Ex-poetisa (Uma carta para a inspiração)

 

Trecho do texto "Saturno em Escorpião", de novembro/2014.


Cara amiga,

Acreditei que iria me entender com você para o resto da vida. Assim eu queria que fosse: nós duas sempre juntas por causas nobres, sendo a junção perfeita de dedicação, empenho e sensibilidade. Você nunca iria para longe de mim, eu nunca te repudiaria. Estaríamos sempre de mãos dadas, brincando à toa, rindo das pessoas quadradas que não conseguem enxergar a poesia em nada, concretas demais em suas argumentações. Para você eu teria de sobra todos os minutos do mundo. Por você eu escreveria bobagens na última folha do caderno, suportaria ler os livros mais enfadonhos do mundo para melhorar o meu vocabulário e incrementar os meus mundos paralelos. Mas você tinha outros planos e eu não estava incluída neles. Agora eu duvido que faça algum sentido continuar. Porque não faz. Nunca deve ter feito.

Meu sangue é jorrado numa guerra silenciosa que consome as minhas defesas dia após dia. Os estratagemas falharam, meu escudo se rompeu. Preciso reconhecer que te perdi, que o dom foi uma ilusão adocicada para me manter viva. E agora eu também duvido de que esteja formalmente viva. Sou uma sobrevivente do meu próprio holocausto. O coturno pesado da realidade estraçalhou os meus sonhos. Eu ouvi risadas vindas de todos os cantos. Mais uma vez a minha imperfeição foi motivo de deboche. Meu refúgio foi destroçado, portanto eu não tenho para onde correr. A minha sombra me segue. O ritmo acelerado do meu coração é testemunha do medo que o futuro me traz. Seria um medo infantil se não tivesse fundamento, mas tem mais do que isso, tem o aval de uma inocência sem cor, um poema sem sabor, uma função que um dia me trouxe alguma satisfação e hoje é o meu martírio. Incrivelmente previsível. A lança afiada da rejeição atormenta. Mais uma vez eu não fui o bastante, eu desapontei todos ao meu redor, não pude dar o que eles queriam, não fui o que esperavam, não progredi nem metade do que eu idealizava.

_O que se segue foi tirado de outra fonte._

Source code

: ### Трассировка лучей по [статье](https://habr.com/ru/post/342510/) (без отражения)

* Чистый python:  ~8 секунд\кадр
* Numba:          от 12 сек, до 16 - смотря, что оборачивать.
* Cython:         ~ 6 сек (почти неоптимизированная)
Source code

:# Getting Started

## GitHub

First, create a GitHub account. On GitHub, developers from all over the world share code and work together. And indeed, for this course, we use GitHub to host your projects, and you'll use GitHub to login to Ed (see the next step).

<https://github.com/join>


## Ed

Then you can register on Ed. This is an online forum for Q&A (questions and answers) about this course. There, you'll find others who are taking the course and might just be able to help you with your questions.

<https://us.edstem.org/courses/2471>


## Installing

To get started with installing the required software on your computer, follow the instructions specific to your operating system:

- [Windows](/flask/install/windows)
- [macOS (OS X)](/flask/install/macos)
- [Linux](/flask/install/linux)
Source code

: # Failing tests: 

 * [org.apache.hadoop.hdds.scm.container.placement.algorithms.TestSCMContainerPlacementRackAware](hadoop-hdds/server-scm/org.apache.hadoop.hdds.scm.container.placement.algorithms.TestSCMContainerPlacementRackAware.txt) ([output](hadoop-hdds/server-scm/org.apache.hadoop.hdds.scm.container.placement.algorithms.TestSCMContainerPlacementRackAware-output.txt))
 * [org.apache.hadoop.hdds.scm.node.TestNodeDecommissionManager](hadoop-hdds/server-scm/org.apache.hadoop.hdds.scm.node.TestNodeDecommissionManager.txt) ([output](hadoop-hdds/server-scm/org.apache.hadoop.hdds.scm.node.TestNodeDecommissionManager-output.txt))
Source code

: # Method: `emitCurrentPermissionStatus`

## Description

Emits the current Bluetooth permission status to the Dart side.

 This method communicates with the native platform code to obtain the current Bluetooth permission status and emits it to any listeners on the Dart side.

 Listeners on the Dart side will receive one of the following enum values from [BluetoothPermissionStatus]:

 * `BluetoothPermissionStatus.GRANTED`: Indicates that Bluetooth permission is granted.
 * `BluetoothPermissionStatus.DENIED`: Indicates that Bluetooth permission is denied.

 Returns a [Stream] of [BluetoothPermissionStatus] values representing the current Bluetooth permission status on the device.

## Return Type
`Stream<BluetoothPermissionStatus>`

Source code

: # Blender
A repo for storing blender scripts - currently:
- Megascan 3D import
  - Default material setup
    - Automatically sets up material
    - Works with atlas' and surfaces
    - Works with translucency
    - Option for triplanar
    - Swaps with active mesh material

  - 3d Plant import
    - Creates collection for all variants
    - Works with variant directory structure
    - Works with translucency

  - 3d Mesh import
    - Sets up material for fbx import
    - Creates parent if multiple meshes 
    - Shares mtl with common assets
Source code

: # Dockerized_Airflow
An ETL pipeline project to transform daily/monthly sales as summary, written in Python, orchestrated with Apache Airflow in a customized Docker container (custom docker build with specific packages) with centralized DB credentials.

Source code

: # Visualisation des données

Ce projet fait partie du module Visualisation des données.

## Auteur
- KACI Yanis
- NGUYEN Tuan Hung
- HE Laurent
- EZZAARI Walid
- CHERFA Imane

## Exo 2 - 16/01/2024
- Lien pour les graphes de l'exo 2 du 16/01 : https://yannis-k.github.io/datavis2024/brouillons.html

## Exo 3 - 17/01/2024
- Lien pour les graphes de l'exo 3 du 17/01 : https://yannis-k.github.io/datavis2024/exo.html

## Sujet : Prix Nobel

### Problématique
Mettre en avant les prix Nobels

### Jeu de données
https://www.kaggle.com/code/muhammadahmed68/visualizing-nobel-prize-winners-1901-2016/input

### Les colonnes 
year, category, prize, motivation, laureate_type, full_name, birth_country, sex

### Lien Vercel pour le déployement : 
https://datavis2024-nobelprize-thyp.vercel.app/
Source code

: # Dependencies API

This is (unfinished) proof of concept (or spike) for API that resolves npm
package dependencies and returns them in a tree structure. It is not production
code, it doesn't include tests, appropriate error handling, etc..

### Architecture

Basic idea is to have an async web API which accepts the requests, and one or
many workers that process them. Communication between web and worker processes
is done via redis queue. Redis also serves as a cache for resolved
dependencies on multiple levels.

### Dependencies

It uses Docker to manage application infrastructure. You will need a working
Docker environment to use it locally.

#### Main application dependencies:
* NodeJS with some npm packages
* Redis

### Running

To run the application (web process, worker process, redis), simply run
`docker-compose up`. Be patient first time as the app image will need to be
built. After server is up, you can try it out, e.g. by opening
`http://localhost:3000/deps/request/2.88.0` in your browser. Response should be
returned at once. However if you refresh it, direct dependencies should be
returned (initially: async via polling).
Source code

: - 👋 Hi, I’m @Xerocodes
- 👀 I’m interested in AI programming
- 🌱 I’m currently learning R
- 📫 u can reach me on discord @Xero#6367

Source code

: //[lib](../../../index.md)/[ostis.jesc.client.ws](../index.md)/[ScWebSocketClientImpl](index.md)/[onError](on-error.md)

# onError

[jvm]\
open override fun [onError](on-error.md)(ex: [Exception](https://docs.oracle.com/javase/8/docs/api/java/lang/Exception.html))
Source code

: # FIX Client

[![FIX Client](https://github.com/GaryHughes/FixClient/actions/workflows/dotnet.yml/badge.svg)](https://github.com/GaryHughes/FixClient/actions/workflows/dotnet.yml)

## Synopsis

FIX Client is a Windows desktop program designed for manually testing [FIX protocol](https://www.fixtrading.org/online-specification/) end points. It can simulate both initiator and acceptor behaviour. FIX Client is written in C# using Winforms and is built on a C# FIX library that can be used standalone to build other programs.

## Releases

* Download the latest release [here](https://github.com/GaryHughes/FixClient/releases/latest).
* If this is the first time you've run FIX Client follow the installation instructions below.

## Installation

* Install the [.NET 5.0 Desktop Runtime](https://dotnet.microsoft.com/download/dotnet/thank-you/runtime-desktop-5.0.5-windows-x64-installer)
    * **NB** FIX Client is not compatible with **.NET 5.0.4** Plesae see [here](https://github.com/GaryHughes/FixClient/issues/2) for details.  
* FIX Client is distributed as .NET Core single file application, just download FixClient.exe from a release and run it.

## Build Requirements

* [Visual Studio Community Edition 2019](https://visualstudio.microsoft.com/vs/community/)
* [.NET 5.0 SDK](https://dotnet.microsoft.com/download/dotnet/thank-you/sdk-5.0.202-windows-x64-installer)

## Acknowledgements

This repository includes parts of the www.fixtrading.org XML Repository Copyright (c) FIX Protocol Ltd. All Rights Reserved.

O sorriso que lhe abro é uma farsa. E você, inspiração, abandonou-me sem sequer deixar uma carta de despedida, um único sinal que me ajudasse a digerir esse baque, essa certeza de que tudo o que fiz até então não teve valor, vai sumir como todas as pegadas dos meus pés na areia fofa e movediça, traiçoeira tal quais aqueles elogios que me envaideceram até cravarem o punhal de indiferença nas minhas costas. Todas aquelas palavras eram mentirosas, ninguém torcia por mim, eu não existia no coração de ninguém, nunca fui a alegria de ninguém, sempre fui um ombro amigo, alguém conveniente quando presente, que porém não precisava ficar. E você fez isso. Foi-se. O vento não me indicou a direção. Tenho plena certeza de que você não voltará. Fico aqui sentada nesse primeiro degrau sentindo as correntes geladas de vento destruírem a minha imunidade. A gripe pode fazer o que quiser, eu já não vejo sentido algum em respirar. Todo o meu peito dói. E dói além de qualquer descrição, qualquer referência plausível para essa carta ser compreendida. Eu nem mesmo quero. Meus olhos fervem pelas lágrimas reprimidas e não choradas. Eles se curvam, se abaixam, fazem de tudo para manterem o resto de dignidade que ali estão. Firmes. Embrenhados em milhões de palavras que queriam jorrar no céu da boca e se contentam com esse silêncio incômodo que faz desse dia mais longo do que uma noite de inverno.

Por que você se foi?

Para onde você se foi que não podia me levar consigo?

Eu poderia te escrever pelo resto da noite enumerando todos os motivos para você ficar, mas não disponho de paciência e a noite cai, ainda devagar, mas algumas estrelas tímidas estão presentes e o vazio que se escreve é mais do que uma presença sensível. Eu estou perdida e não tenho a você e nem a mim. Eu poderia ser muito melhor com você aqui comigo. Melhor do que ontem sem prometer nada para amanhã. Eu poderia rastejar por mais uma chance, só mais uma, para não dizer que sou orgulhosa.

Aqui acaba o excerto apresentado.